### PROBLEM TO SOLVE
In the entries that follow, the line with "2. Go to Marketplace" opens the range and the line with "Using a known, preexisting" closes it; repeat that range exactly, both lines included.

[Stored data]

=-=-=-=-=

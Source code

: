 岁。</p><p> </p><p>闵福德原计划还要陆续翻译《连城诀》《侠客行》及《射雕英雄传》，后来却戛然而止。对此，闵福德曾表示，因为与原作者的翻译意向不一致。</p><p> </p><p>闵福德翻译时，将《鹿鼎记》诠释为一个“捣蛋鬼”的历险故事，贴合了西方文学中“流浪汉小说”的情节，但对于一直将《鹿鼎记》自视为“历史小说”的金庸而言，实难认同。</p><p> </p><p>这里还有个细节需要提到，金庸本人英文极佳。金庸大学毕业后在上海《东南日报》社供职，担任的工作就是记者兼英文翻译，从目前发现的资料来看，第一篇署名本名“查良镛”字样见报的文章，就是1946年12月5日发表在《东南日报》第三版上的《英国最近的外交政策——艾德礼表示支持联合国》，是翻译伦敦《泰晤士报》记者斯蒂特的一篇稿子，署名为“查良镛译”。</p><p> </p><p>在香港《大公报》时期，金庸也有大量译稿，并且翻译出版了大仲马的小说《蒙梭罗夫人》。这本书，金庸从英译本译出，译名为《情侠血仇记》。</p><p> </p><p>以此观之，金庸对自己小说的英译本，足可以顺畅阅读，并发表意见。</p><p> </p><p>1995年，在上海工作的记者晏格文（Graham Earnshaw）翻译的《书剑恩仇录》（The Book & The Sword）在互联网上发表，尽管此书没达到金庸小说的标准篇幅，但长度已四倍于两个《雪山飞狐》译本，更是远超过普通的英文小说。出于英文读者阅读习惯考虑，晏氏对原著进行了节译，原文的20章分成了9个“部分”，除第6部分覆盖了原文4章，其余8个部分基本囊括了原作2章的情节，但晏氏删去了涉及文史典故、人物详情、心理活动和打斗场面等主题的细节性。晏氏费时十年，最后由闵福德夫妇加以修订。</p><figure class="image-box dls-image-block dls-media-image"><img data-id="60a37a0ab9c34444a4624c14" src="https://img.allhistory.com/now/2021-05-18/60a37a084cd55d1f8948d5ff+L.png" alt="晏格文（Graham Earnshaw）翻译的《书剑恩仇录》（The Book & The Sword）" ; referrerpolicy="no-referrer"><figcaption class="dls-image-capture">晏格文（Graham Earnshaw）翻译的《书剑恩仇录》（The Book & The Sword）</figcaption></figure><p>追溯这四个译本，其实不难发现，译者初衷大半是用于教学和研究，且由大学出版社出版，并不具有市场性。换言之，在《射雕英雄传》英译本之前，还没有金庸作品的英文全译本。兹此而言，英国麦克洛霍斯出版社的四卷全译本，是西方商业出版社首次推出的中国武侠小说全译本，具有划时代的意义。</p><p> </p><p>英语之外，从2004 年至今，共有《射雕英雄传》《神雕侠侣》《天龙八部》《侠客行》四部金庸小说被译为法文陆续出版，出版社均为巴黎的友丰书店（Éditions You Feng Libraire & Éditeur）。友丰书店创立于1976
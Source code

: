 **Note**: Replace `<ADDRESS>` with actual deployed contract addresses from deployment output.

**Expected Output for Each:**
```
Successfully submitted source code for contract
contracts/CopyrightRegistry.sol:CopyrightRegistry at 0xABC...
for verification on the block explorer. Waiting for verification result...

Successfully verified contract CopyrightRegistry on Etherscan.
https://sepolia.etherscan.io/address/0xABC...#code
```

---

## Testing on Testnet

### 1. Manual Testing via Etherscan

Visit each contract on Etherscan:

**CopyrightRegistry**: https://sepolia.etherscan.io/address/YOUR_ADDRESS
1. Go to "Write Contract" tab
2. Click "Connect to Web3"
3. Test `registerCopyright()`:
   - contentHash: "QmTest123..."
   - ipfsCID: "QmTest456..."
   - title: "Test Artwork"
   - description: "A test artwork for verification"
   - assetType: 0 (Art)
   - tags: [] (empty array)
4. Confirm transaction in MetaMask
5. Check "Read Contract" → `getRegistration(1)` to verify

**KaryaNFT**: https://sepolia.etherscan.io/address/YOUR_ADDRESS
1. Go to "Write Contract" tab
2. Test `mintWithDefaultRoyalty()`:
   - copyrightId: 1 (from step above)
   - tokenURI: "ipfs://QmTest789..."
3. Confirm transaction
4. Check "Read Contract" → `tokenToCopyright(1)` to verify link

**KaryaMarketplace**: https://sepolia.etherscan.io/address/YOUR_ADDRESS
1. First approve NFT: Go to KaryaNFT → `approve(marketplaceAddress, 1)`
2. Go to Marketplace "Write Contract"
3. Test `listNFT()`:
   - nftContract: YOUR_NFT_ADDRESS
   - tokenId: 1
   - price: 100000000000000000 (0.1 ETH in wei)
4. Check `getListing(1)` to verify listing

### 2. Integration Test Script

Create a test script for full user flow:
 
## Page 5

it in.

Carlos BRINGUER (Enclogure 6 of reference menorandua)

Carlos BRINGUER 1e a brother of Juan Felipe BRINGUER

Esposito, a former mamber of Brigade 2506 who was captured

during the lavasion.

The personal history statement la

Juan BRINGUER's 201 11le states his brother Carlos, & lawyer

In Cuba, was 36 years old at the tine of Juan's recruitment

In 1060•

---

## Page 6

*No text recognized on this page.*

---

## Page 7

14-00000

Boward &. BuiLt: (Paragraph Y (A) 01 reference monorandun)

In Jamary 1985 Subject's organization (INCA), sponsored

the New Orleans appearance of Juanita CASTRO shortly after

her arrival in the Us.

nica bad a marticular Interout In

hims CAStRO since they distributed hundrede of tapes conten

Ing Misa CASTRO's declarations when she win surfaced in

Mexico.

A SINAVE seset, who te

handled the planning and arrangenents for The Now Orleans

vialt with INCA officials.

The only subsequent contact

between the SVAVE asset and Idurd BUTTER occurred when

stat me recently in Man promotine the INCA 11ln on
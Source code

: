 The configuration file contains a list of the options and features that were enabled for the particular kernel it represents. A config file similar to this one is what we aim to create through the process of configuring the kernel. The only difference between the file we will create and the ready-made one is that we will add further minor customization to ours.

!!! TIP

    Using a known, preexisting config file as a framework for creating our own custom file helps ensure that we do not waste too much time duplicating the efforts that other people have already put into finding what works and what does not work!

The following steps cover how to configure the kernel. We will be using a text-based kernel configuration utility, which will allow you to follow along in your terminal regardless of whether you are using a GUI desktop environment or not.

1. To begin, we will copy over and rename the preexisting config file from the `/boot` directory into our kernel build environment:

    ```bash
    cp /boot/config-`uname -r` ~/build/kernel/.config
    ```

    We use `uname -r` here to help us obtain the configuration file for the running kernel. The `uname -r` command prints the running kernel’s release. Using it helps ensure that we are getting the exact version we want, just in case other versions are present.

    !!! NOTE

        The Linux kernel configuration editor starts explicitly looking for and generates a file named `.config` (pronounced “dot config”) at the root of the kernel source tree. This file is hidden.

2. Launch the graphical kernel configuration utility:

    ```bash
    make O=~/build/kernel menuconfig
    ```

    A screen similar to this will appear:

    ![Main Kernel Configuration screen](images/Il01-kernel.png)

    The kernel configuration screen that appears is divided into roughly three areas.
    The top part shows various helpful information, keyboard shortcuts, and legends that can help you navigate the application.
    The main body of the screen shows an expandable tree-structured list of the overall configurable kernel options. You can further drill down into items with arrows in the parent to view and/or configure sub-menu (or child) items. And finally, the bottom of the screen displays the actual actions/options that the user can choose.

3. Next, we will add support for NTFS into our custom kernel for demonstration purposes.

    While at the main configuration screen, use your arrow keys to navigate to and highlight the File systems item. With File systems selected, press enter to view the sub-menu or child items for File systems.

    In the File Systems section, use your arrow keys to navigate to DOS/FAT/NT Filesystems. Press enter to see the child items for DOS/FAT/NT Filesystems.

=-=-=-=-=

### REPLY
2. Go to Marketplace "Write Contract"
3. Test `listNFT()`:
   - nftContract: YOUR_NFT_ADDRESS
   - tokenId: 1
   - price: 100000000000000000 (0.1 ETH in wei)
4. Check `getListing(1)` to verify listing

### 2. Integration Test Script

Create a test script for full user flow:
 
## Page 5

it in.

Carlos BRINGUER (Enclogure 6 of reference menorandua)

Carlos BRINGUER 1e a brother of Juan Felipe BRINGUER

Esposito, a former mamber of Brigade 2506 who was captured

during the lavasion.

The personal history statement la

Juan BRINGUER's 201 11le states his brother Carlos, & lawyer

In Cuba, was 36 years old at the tine of Juan's recruitment

In 1060•

---

## Page 6

*No text recognized on this page.*

---

## Page 7

14-00000

Boward &. BuiLt: (Paragraph Y (A) 01 reference monorandun)

In Jamary 1985 Subject's organization (INCA), sponsored

the New Orleans appearance of Juanita CASTRO shortly after

her arrival in the Us.

nica bad a marticular Interout In

hims CAStRO since they distributed hundrede of tapes conten

Ing Misa CASTRO's declarations when she win surfaced in

Mexico.

A SINAVE seset, who te

handled the planning and arrangenents for The Now Orleans

vialt with INCA officials.

The only subsequent contact

between the SVAVE asset and Idurd BUTTER occurred when

stat me recently in Man promotine the INCA 11ln on
Source code

: The configuration file contains a list of the options and features that were enabled for the particular kernel it represents. A config file similar to this one is what we aim to create through the process of configuring the kernel. The only difference between the file we will create and the ready-made one is that we will add further minor customization to ours.

!!! TIP

    Using a known, preexisting config file as a framework for creating our own custom file helps ensure that we do not waste too much time duplicating the efforts that other people have already put into finding what works and what does not work!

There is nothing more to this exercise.